[Your instructions]: Produce a faithful copy of the data, one that leaves out the pictures.

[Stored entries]
-*-*-
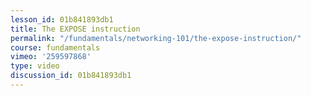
 ```yaml
---
lesson_id: 01b841893db1
title: The EXPOSE instruction
permalink: "/fundamentals/networking-101/the-expose-instruction/"
course: fundamentals
vimeo: '259597868'
type: video
discussion_id: 01b841893db1
---
```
-*-*-
[Exercise output]:
 ```yaml
---
lesson_id: 01b841893db1
title: The EXPOSE instruction
permalink: "/fundamentals/networking-101/the-expose-instruction/"
course: fundamentals
vimeo: '259597868'
type: video
discussion_id: 01b841893db1
---
```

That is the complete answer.